* YOUR INSTRUCTIONS: Where "without" appears in a line of the entries below, that line should be copied.

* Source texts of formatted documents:

_ _ _

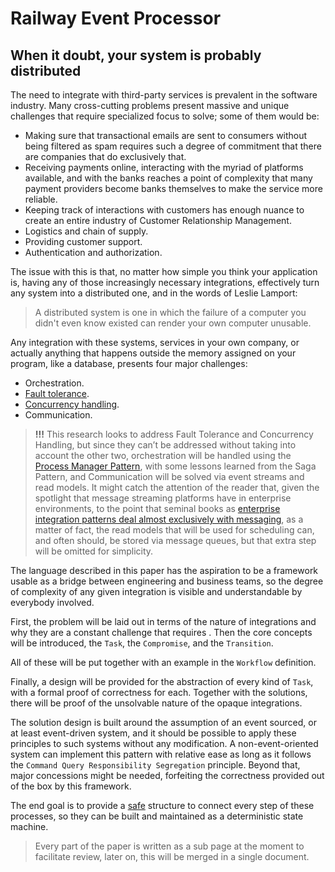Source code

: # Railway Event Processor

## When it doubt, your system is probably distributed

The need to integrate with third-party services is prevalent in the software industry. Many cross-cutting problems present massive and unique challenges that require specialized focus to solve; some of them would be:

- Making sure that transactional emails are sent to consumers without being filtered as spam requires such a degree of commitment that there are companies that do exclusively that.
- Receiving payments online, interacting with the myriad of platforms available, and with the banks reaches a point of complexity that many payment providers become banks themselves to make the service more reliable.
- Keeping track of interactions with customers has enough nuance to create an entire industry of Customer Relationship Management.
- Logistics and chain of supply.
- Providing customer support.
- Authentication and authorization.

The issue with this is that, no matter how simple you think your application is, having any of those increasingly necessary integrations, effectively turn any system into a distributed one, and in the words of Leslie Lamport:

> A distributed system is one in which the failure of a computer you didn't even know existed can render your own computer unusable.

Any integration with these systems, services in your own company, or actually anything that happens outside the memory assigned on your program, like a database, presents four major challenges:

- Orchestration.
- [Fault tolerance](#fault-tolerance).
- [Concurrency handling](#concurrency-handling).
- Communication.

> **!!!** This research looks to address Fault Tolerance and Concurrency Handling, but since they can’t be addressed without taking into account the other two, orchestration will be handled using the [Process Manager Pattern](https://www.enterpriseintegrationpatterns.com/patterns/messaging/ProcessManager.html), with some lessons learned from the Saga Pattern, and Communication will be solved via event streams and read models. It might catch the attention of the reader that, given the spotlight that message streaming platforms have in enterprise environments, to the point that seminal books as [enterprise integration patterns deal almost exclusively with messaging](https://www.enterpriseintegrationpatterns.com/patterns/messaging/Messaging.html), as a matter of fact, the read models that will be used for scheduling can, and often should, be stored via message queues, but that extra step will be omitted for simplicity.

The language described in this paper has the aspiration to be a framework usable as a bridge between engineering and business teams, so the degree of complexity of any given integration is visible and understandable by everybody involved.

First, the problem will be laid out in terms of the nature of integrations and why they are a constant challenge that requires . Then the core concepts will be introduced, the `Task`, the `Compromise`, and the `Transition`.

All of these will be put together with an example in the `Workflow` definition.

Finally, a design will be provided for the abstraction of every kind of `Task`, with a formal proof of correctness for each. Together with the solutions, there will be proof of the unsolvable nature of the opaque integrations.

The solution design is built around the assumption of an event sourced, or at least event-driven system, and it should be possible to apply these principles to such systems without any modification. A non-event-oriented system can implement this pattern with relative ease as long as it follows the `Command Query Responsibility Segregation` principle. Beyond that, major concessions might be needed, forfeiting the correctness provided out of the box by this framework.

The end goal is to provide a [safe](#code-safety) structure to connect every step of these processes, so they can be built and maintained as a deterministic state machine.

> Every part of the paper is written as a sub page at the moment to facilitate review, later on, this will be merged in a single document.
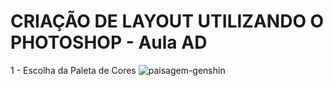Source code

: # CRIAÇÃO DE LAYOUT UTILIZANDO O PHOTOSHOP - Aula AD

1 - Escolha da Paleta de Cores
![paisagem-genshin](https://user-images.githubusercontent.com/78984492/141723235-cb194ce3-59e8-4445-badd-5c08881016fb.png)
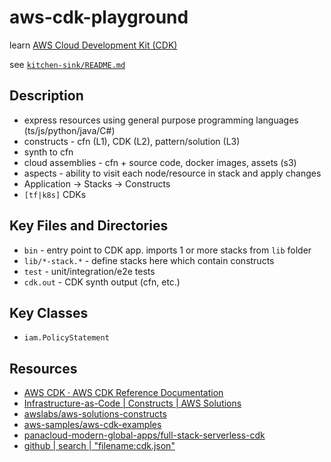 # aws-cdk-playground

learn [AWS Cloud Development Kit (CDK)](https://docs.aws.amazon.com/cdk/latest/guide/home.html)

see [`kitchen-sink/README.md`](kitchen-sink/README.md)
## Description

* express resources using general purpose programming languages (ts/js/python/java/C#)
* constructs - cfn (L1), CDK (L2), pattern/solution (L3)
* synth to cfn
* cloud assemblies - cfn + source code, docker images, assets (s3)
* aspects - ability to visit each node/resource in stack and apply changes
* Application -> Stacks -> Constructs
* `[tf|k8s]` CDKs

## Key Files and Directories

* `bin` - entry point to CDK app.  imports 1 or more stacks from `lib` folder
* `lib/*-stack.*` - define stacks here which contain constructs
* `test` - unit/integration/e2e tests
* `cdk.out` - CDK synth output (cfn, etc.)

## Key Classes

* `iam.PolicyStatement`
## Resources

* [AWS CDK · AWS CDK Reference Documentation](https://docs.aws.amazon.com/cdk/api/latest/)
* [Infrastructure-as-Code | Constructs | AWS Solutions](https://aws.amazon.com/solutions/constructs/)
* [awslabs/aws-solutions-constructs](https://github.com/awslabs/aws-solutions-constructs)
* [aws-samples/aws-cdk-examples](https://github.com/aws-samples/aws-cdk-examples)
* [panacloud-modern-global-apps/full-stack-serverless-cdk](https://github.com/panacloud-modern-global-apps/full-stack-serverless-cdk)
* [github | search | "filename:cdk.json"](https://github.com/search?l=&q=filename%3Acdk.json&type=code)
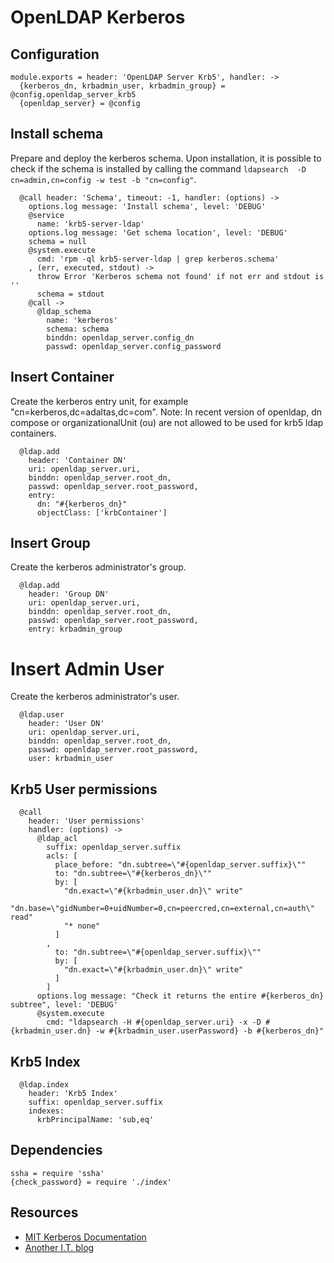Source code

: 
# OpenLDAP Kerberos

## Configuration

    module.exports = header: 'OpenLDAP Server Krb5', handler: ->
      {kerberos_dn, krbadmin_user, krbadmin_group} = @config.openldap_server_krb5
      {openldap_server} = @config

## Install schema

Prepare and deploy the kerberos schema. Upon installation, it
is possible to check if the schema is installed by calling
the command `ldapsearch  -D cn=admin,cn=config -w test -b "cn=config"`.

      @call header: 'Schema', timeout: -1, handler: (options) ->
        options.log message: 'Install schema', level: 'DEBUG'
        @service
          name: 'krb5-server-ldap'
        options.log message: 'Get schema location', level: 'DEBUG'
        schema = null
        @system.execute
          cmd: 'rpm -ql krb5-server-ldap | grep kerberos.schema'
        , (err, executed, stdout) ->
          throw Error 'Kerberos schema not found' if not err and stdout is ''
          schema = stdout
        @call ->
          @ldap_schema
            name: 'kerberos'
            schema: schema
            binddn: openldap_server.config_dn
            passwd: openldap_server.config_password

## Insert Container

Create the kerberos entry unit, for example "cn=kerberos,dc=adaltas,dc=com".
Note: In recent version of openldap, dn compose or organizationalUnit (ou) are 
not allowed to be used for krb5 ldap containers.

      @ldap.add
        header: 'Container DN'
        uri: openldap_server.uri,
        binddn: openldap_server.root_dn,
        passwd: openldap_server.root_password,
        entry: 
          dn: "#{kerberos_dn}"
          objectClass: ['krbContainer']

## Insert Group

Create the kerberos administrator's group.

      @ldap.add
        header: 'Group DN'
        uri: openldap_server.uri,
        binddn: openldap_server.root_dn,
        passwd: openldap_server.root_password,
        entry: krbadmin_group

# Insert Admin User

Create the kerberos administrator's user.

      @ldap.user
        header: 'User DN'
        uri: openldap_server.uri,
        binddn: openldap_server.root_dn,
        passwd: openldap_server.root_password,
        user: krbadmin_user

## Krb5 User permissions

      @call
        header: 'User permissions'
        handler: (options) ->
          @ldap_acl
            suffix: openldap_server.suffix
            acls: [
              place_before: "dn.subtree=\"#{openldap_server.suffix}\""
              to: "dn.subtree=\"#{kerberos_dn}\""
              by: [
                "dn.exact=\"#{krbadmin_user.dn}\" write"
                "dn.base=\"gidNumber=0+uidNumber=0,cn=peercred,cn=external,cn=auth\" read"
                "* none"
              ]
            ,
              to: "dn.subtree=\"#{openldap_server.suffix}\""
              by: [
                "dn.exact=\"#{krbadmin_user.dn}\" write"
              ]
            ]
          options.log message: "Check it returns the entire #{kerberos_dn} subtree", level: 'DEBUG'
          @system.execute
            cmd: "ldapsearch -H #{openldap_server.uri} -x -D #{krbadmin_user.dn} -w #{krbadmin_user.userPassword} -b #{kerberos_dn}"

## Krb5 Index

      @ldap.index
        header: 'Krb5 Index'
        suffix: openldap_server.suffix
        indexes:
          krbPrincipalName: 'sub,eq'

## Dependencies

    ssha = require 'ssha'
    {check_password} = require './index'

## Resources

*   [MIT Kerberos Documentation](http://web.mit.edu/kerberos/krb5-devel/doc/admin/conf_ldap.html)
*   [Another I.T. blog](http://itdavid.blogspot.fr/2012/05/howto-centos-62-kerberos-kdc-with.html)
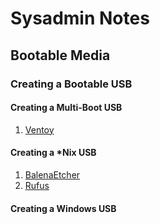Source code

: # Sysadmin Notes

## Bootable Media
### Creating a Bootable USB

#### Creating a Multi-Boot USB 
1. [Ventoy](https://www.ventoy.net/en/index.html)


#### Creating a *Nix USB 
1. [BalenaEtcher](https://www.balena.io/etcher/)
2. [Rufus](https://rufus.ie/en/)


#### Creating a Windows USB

_ _ _

* RESPONSE TO THE TASK:
- Making sure that transactional emails are sent to consumers without being filtered as spam requires such a degree of commitment that there are companies that do exclusively that.
> **!!!** This research looks to address Fault Tolerance and Concurrency Handling, but since they can’t be addressed without taking into account the other two, orchestration will be handled using the [Process Manager Pattern](https://www.enterpriseintegrationpatterns.com/patterns/messaging/ProcessManager.html), with some lessons learned from the Saga Pattern, and Communication will be solved via event streams and read models. It might catch the attention of the reader that, given the spotlight that message streaming platforms have in enterprise environments, to the point that seminal books as [enterprise integration patterns deal almost exclusively with messaging](https://www.enterpriseintegrationpatterns.com/patterns/messaging/Messaging.html), as a matter of fact, the read models that will be used for scheduling can, and often should, be stored via message queues, but that extra step will be omitted for simplicity.
The solution design is built around the assumption of an event sourced, or at least event-driven system, and it should be possible to apply these principles to such systems without any modification. A non-event-oriented system can implement this pattern with relative ease as long as it follows the `Command Query Responsibility Segregation` principle. Beyond that, major concessions might be needed, forfeiting the correctness provided out of the box by this framework.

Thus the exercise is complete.